Here, it can be said that: all core technologies related to deep diving equipment have been at a level approaching full resolution. The core technology that has been solved here must be done at least to overcome the key drawbacks of the submersible pumps of the prior art: diving is shallow (on the order of tens of meters at most), and the submersible pump is required to be periodically ashore for maintenance (with intervals of months or weeks) for removing internal seepage water, and the length and length of the periodic interval time period are proportional to the diving depth of the submersible pump in diving operation.

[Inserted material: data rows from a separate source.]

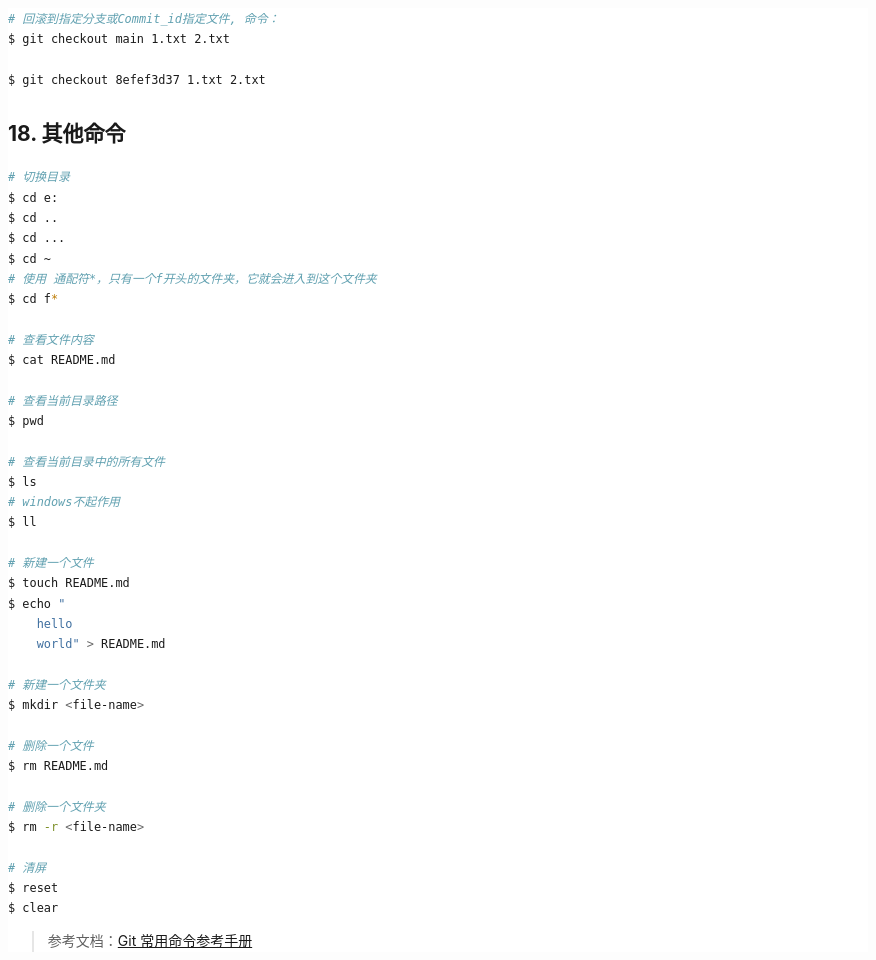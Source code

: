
 ```sh
# 回滚到指定分支或Commit_id指定文件, 命令：
$ git checkout main 1.txt 2.txt

$ git checkout 8efef3d37 1.txt 2.txt
```

## 18. 其他命令

```sh
# 切换目录
$ cd e:
$ cd ..
$ cd ...
$ cd ~
# 使用 通配符*，只有一个f开头的文件夹，它就会进入到这个文件夹
$ cd f*

# 查看文件内容
$ cat README.md

# 查看当前目录路径
$ pwd

# 查看当前目录中的所有文件
$ ls
# windows不起作用
$ ll

# 新建一个文件
$ touch README.md
$ echo "
    hello
	world" > README.md

# 新建一个文件夹
$ mkdir <file-name>

# 删除一个文件
$ rm README.md

# 删除一个文件夹
$ rm -r <file-name>

# 清屏
$ reset
$ clear
```

> 参考文档：[Git 常用命令参考手册](https://github.com/xjh22222228/git-manual)
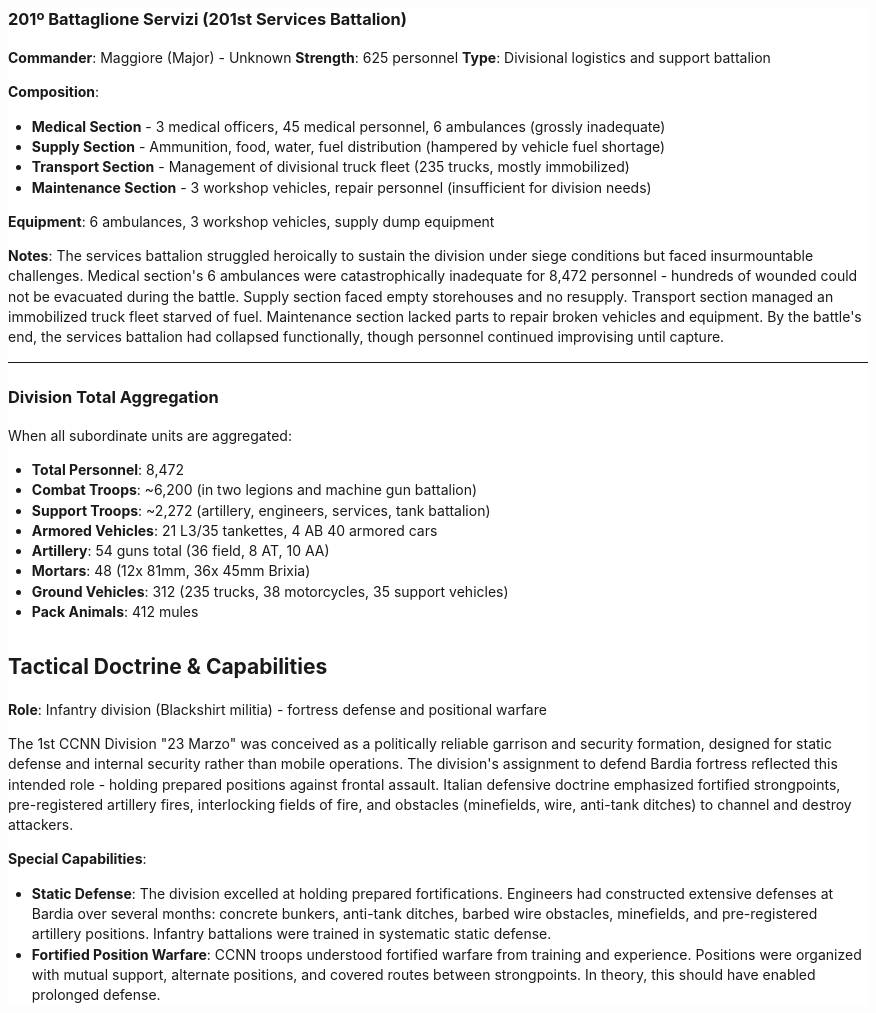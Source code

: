 
### 201º Battaglione Servizi (201st Services Battalion)
**Commander**: Maggiore (Major) - Unknown
**Strength**: 625 personnel
**Type**: Divisional logistics and support battalion

**Composition**:
- **Medical Section** - 3 medical officers, 45 medical personnel, 6 ambulances (grossly inadequate)
- **Supply Section** - Ammunition, food, water, fuel distribution (hampered by vehicle fuel shortage)
- **Transport Section** - Management of divisional truck fleet (235 trucks, mostly immobilized)
- **Maintenance Section** - 3 workshop vehicles, repair personnel (insufficient for division needs)

**Equipment**: 6 ambulances, 3 workshop vehicles, supply dump equipment

**Notes**: The services battalion struggled heroically to sustain the division under siege conditions but faced insurmountable challenges. Medical section's 6 ambulances were catastrophically inadequate for 8,472 personnel - hundreds of wounded could not be evacuated during the battle. Supply section faced empty storehouses and no resupply. Transport section managed an immobilized truck fleet starved of fuel. Maintenance section lacked parts to repair broken vehicles and equipment. By the battle's end, the services battalion had collapsed functionally, though personnel continued improvising until capture.

---

### Division Total Aggregation

When all subordinate units are aggregated:
- **Total Personnel**: 8,472
- **Combat Troops**: ~6,200 (in two legions and machine gun battalion)
- **Support Troops**: ~2,272 (artillery, engineers, services, tank battalion)
- **Armored Vehicles**: 21 L3/35 tankettes, 4 AB 40 armored cars
- **Artillery**: 54 guns total (36 field, 8 AT, 10 AA)
- **Mortars**: 48 (12x 81mm, 36x 45mm Brixia)
- **Ground Vehicles**: 312 (235 trucks, 38 motorcycles, 35 support vehicles)
- **Pack Animals**: 412 mules

## Tactical Doctrine & Capabilities

**Role**: Infantry division (Blackshirt militia) - fortress defense and positional warfare

The 1st CCNN Division "23 Marzo" was conceived as a politically reliable garrison and security formation, designed for static defense and internal security rather than mobile operations. The division's assignment to defend Bardia fortress reflected this intended role - holding prepared positions against frontal assault. Italian defensive doctrine emphasized fortified strongpoints, pre-registered artillery fires, interlocking fields of fire, and obstacles (minefields, wire, anti-tank ditches) to channel and destroy attackers.

**Special Capabilities**:
- **Static Defense**: The division excelled at holding prepared fortifications. Engineers had constructed extensive defenses at Bardia over several months: concrete bunkers, anti-tank ditches, barbed wire obstacles, minefields, and pre-registered artillery positions. Infantry battalions were trained in systematic static defense.
- **Fortified Position Warfare**: CCNN troops understood fortified warfare from training and experience. Positions were organized with mutual support, alternate positions, and covered routes between strongpoints. In theory, this should have enabled prolonged defense.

Obviously, the key points of the improvement of the invention are as follows:
by arranging the isolating facility of the 'turning sealing hatch cover mechanism G', the device is artificially divided into two parts from the bottom of the device, and mainly the device is divided from the part of a 'machine room' where more facilities or equipment such as a deep submersible pump B and the like are arranged at the bottom of the device, so that the device can be simplified in operation and use for periodically carrying out batch separation of combustible ice fragments into methane and water: for example: the process of frequently increasing pressure and reducing pressure is implemented in the whole separation device, and the process can be limited to be carried out in a part below the sealed cabin cover turning mechanism G, namely the sealed cabin body at the bottom as far as possible, so that the process is beneficial to saving the energy consumption of the whole separation device.
Claims (1)
1. An installation method of a methane generating device for exploiting a combustible ice mineral deposit exposed on the surface of a seabed,
the method is characterized in that:
structurally, the device comprises:
the machine body is composed of at least one rigid pipeline (4) which is inserted from the sea level and positioned on the seabed rock stratum, the outer bottom surface of the machine body is provided with an inverted cone-shaped counterweight foundation (8) which can be matched with the joint part of the seabed rock stratum, and the lower part in the machine body is provided with a deep submersible pump (B); a broken miscellaneous stone block collecting net (W) capable of vertically ascending to the sea level is arranged between the upper part of the deep submersible pump (B) and the feeding port (7), a microwave heater (R) is arranged above the feeding port (7), and a turning sealing hatch cover mechanism (G) of a bottom machine room is arranged above the microwave heater (R);
the feed inlet (7) is provided with a sealing cover (5) which can be opened or closed by remote control turning:
when the sealing cover (5) is opened, the feed inlet (7) and the end part of the externally connected underwater conveyer belt (D) can implement non-connection type position connection, and accurately receive combustible ice fragments (6) conveyed by the underwater conveyer belt (D);
an internal remote control water supply pressure boosting valve (9) is arranged below the water surface at the outer side of the rigid pipeline (4), and the sealing cover (5) can be opened only when the pressure of the internal water supply is boosted and is consistent with the pressure of the water body at the outer side;
a drainage pipeline (2) is arranged above the deep submersible pump (B) and is used for externally draining the accumulated water inside the deep submersible pump (B) which can be automatically drained at any time;
(II) the installation construction method comprises the following steps:
firstly, arranging an inverted cone-shaped hole which can be matched on an inverted cone-shaped foundation (8) of a methane generation generating device on a submarine rock stratum by a drilling machine;
then, the position of the inverted cone-shaped hole matched with the methane generating device is hoisted into the water bottom from the water surface, and the position of the methane generating device hoisted into the water bottom from the water surface comprises the following steps: connecting a rigid pipeline (4) from the top of the methane generation generating device to the water surface;
finally, the installation of the methane collector (3) above the water surface, the exhaust pipeline (1) and the drainage pipeline (2) is completed;
the vertical pipe part of the drainage pipeline (2) at the vertical section part of the seabed passes through the turning sealing hatch cover mechanism (G) and penetrates out of the rigid pipeline (4), and the drainage pipeline (2) is connected outside the rigid pipeline in an engineering structure mode of bypassing local design;
the methane collector (3) takes into account the working conditions of workers carrying oxygen bottles;
the joint of the rigid pipeline (4) allows the external water body to leak inwards, but the lowest level of the bottom in the methane generating and generating device can be well controlled as long as the deep submersible pump (B) is used for periodically producing in batches, namely separating combustible ice into methane and water in batches.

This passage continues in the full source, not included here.